↓

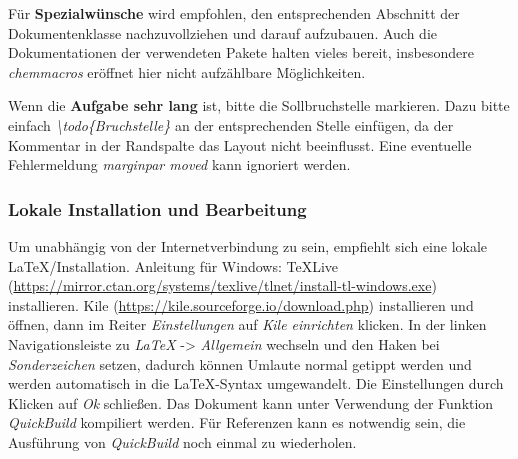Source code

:\documentclass[./main.tex]{subfiles}
\begin{document}
F\"ur \textbf{Spezialw\"unsche} wird empfohlen, den entsprechenden Abschnitt der Dokumentenklasse nachzuvollziehen und darauf aufzubauen. Auch die Dokumentationen der verwendeten Pakete halten vieles bereit, insbesondere \textit{chemmacros} er\"offnet hier nicht aufz\"ahlbare M\"oglichkeiten. \par 
Wenn die \textbf{Aufgabe sehr lang} ist, bitte die Sollbruchstelle markieren. Dazu bitte einfach \textit{\textbackslash{}todo\{Bruchstelle\}} an der entsprechenden Stelle einf\"ugen, da der Kommentar in der Randspalte das Layout nicht beeinflusst. Eine eventuelle Fehlermeldung \textit{marginpar moved} kann ignoriert werden.

\subsubsection{Lokale Installation und Bearbeitung}
Um unabh\"angig von der Internetverbindung zu sein, empfiehlt sich eine lokale \LaTeX\-/Installation. Anleitung f\"ur Windows: TeXLive (\url{https://mirror.ctan.org/systems/texlive/tlnet/install-tl-windows.exe}) installieren. Kile (\url{https://kile.sourceforge.io/download.php}) installieren und \"offnen, dann im Reiter \textit{Einstellungen} auf \textit{Kile einrichten} klicken. In der linken Navigationsleiste zu \textit{LaTeX} -> \textit{Allgemein} wechseln und den Haken bei \textit{Sonderzeichen} setzen, dadurch k\"onnen Umlaute normal getippt werden und werden automatisch in die \LaTeX-Syntax umgewandelt. Die Einstellungen durch Klicken auf \textit{Ok} schlie\ss{}en. Das Dokument kann unter Verwendung der Funktion \textit{QuickBuild} kompiliert werden. F\"ur Referenzen kann es notwendig sein, die Ausf\"uhrung von \textit{QuickBuild} noch einmal zu wiederholen.
\end{document}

↑

=== WHAT YOU NEED TO DO ===
Reproduce each line above that contains "kann".

=== TASK ANSWER ===
Wenn die \textbf{Aufgabe sehr lang} ist, bitte die Sollbruchstelle markieren. Dazu bitte einfach \textit{\textbackslash{}todo\{Bruchstelle\}} an der entsprechenden Stelle einf\"ugen, da der Kommentar in der Randspalte das Layout nicht beeinflusst. Eine eventuelle Fehlermeldung \textit{marginpar moved} kann ignoriert werden.
Um unabh\"angig von der Internetverbindung zu sein, empfiehlt sich eine lokale \LaTeX\-/Installation. Anleitung f\"ur Windows: TeXLive (\url{https://mirror.ctan.org/systems/texlive/tlnet/install-tl-windows.exe}) installieren. Kile (\url{https://kile.sourceforge.io/download.php}) installieren und \"offnen, dann im Reiter \textit{Einstellungen} auf \textit{Kile einrichten} klicken. In der linken Navigationsleiste zu \textit{LaTeX} -> \textit{Allgemein} wechseln und den Haken bei \textit{Sonderzeichen} setzen, dadurch k\"onnen Umlaute normal getippt werden und werden automatisch in die \LaTeX-Syntax umgewandelt. Die Einstellungen durch Klicken auf \textit{Ok} schlie\ss{}en. Das Dokument kann unter Verwendung der Funktion \textit{QuickBuild} kompiliert werden. F\"ur Referenzen kann es notwendig sein, die Ausf\"uhrung von \textit{QuickBuild} noch einmal zu wiederholen.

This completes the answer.